四被告人らの鄭容球に対する略取が営利目的であり、同人の近親等の憂慮に乗じて財物を交付させる目的を有していなかつたものとすると、判示の如く、被告人らは、同人を昭和五〇年一〇月一五日略取後、共謀内容に従つて松本に対する恐喝行為に従事し、鄭容球をして松本に架電させたのちの同日午前一一時ころ、被告人榎及び同姜は松本に金庫の鍵を渡し、喝取財物の交付を受けるべく、被告人辻は鄭容球のベンツを取りに行くべく、共に姫路市の県営住宅を出発し、被告人榎及び同姜は新幹線で、被告人辻はレンタカー・デリバリーバンでそれぞれ大阪に向つたものであり、その後被告人榎、同姜及び同辻の関知しない間に被告人下崎、山口及び山本が共謀のうえ同日午後零時ころ近親等である鄭容洙に架電させてみのしろ金を要求し、その後、被告人榎及び同姜が電話連絡により右共謀に加わり松本を介して鄭容洙から判示の財物の交付を受けたものであるから、被告人榎、同姜及び同下崎は拐取者みのしろ金取得の罪責を免れないところである。しかしながら、被告人辻は、鄭容洙に対する拐取者みのしろ金取得についての右共謀に関与しておらず、同人からのみのしろ金取得の事実は、被告人榎らが松本から金員等の交付を受けて犯罪が既遂となつたのちに、右県営住宅にベンツを持帰つて初めて知つたものである。そして、被告人下崎、同榎、同姜、山口及び山本らの右共謀は、被告人辻が関与した、当初の松本に対する恐喝の共謀とは別個、独立に行われたもので、財物を交付せしめる相手方も異なり、右当初の共謀と因果関係のあるものではないから、被告人辻は松本に対する恐喝の範囲内においてのみ共同正犯としての責任を負い、鄭容洙に対するみのしろ金取得については犯罪の成立する余地はない(なお、本件にあつては、後記のとおり、松本に対する恐喝と鄭容洙に対する拐取者みのしろ金取得は観念的競合の関係にあるから、被告人辻に対しては拐取者みのしろ金取得の点について主文において無罪を言渡さない。)。

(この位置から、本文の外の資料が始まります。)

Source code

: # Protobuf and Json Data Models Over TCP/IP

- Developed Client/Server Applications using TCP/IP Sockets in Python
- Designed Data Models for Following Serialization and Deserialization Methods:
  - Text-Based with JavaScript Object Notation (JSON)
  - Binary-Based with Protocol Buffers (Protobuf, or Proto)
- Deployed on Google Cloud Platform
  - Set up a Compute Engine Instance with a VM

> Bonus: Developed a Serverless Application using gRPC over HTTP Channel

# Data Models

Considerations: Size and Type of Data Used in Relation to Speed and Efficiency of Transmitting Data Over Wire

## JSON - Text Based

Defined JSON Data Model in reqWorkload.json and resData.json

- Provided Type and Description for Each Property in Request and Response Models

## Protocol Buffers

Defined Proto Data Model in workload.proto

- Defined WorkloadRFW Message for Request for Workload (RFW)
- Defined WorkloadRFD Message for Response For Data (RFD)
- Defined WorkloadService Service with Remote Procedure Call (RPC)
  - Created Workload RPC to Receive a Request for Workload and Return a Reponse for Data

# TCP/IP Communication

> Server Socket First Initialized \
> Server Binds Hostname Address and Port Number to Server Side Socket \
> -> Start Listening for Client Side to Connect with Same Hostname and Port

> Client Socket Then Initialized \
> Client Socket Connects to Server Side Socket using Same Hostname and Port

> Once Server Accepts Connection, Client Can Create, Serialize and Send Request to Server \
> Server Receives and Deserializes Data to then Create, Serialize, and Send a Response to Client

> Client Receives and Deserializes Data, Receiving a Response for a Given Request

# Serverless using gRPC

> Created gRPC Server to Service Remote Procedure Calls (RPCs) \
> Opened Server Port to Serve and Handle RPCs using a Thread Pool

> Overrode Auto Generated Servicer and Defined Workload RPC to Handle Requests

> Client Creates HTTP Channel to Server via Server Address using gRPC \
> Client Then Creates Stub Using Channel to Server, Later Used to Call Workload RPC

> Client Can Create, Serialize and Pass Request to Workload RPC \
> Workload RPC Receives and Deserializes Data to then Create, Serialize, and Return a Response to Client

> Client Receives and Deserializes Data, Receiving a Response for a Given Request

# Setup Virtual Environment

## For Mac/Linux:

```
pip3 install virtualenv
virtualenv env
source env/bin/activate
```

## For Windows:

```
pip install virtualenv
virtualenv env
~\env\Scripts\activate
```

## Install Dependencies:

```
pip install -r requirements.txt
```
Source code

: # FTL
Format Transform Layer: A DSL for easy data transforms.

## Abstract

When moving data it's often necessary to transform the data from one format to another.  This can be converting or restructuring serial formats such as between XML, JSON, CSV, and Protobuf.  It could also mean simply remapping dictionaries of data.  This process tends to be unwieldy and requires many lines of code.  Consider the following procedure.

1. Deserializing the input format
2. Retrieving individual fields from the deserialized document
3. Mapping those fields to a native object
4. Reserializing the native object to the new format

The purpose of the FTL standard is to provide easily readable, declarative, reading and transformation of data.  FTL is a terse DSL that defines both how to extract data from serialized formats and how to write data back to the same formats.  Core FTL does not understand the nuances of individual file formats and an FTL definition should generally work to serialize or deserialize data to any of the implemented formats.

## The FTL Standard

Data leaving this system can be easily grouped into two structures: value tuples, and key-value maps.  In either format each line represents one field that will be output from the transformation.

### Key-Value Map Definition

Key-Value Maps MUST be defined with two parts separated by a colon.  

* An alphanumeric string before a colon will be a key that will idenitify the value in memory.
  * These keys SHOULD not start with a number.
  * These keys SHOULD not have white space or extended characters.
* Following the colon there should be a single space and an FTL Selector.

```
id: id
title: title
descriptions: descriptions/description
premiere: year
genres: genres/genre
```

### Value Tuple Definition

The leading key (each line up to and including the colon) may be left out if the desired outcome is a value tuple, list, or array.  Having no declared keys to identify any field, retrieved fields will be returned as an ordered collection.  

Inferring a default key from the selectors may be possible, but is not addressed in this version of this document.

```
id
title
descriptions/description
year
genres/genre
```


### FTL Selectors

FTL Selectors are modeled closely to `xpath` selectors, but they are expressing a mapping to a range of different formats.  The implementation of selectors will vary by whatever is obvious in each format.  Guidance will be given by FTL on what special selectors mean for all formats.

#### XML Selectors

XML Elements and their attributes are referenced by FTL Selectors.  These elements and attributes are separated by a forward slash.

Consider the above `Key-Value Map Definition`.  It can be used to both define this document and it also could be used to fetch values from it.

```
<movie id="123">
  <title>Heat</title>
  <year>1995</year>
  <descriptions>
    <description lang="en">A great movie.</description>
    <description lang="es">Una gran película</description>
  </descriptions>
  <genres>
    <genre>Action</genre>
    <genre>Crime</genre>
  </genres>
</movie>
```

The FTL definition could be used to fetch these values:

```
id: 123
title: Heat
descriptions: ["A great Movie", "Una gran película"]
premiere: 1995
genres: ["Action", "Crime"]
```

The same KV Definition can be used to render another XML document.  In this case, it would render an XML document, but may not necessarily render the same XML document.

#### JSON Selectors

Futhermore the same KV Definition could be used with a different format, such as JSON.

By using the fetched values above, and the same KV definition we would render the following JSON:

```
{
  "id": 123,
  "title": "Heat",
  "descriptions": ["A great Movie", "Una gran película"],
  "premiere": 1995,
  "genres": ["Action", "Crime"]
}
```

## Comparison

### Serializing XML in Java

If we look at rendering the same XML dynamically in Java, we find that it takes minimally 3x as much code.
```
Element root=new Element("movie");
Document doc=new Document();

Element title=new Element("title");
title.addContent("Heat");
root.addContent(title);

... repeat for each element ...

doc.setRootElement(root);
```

五本件にあつては、判示の如く、鄭容球に対するみのしろ金目的略取罪を、同人に対する営利目的略取罪に、松本に対する拐取者みのしろ金取得罪を同人に対する恐喝罪にそれぞれ認定したものであるが、右はいずれも前者が後者の特別加重形式として評価されるべきものであるから、前者の訴因に対して後者を認定するのに訴因変更手続を要するものではないと解すべきである。

(累犯前科)

被告人下崎は、(1)昭和四二年二月一三日神戸地方裁判所姫路支部で恐喝未遂罪により懲役一年(三年間執行猶予、昭和四四年一一月二五日右猶予取消)に処せられ、(2)昭和四五年一月三〇日神戸地方裁判所で恐喝未遂罪により懲役六月に処せられ、(2)の刑を昭和四六年七月一五日に、引続き(1)の刑を同年一一月一五日にそれぞれその執行を受け終つたものであつて、右事実は、同被告人の前科調書によつてこれを認める。

(法令の適用)

被告人らの判示三の各所為につき法律を適用すると、判示第一の(一)の所為は刑法六〇条、二二五条に、判示第一の(二)の所為中、被告人らの松本に対する恐喝の所為は同法六〇条、二四九条一項に、被告人榎、同姜及び同下崎の鄭容洙に対する拐取者みのしろ金取得の所為は同法六〇条、二二五条の二の二項に、被告人榎の判示第二の所為は同法六〇条、二四六条一項に該当するところ、被告人榎、同姜及び同下崎の判示第一の(二)の恐喝と拐取者みのしろ金取得は一個の行為で二個の罪名に触れる場合であるから、同法五四条一項前段、一〇条により一罪として重い拐取者みのしろ金取得の罪の刑で処断することとし、同罪については所定刑中有期懲役刑を選択し、被告人下崎の右各罪は前示前科(1)及び(2)のそれぞれとの関係でいずれも再犯であるから同法五六条一項、五七条により(判示第一の(二)の拐取者みのしろ金取得の罪については同法一四条の制限内で)それぞれ再犯の加重をし、被告人榎、同姜及び同下崎の判示第一の(二)の拐取者みのしろ金取得の罪については被拐取者を安全なる場所に解放したものであるから同法二二八条の二、六八条三号により法律上の減軽をし、以上、被告人らの判示第一の(一)の罪と、被告人榎の判示第一の(二)の罪及び判示第二の詐欺罪、被告人姜及び同下崎の判示第一の(二)の罪、被告人辻の判示第一の(二)の恐喝罪とはいずれも同法四五条前段の併合罪であるから、同法四七条本文、一〇条により最も重い判示第一の(一)の罪の刑に(被告人下崎については同法一四条の制限内で)法定の加重をした刑期の範囲内(ただし、被告人榎、同姜及び同下崎については、短期は拐取者みのしろ金取得の罪の刑による。)で、被告人榎を懲役五年に、被告人姜及び同下崎を各懲役三年に、被告人辻を懲役一年一〇月にそれぞれ処することとし、同法二一条を適用して未決勾留日数中、被告人榎、同下崎に対しては各二一〇日、被告人姜に対しては二二〇日、被告人辻に対しては二一五日をそれぞれその刑に算入し、押収してある主文第三項掲記の模造刀剣一振は判示第一の一の(一)(二)の各犯行の用に供したもので犯人以外の者に属しないから同法一九条一項二号、二項を適用して被告人榎から没収し、訴訟費用については、刑事訴訟法一八一条一項本文、一八二条により被告人らに連帯して負担させることとする。

よつて、主文のとおり判決する。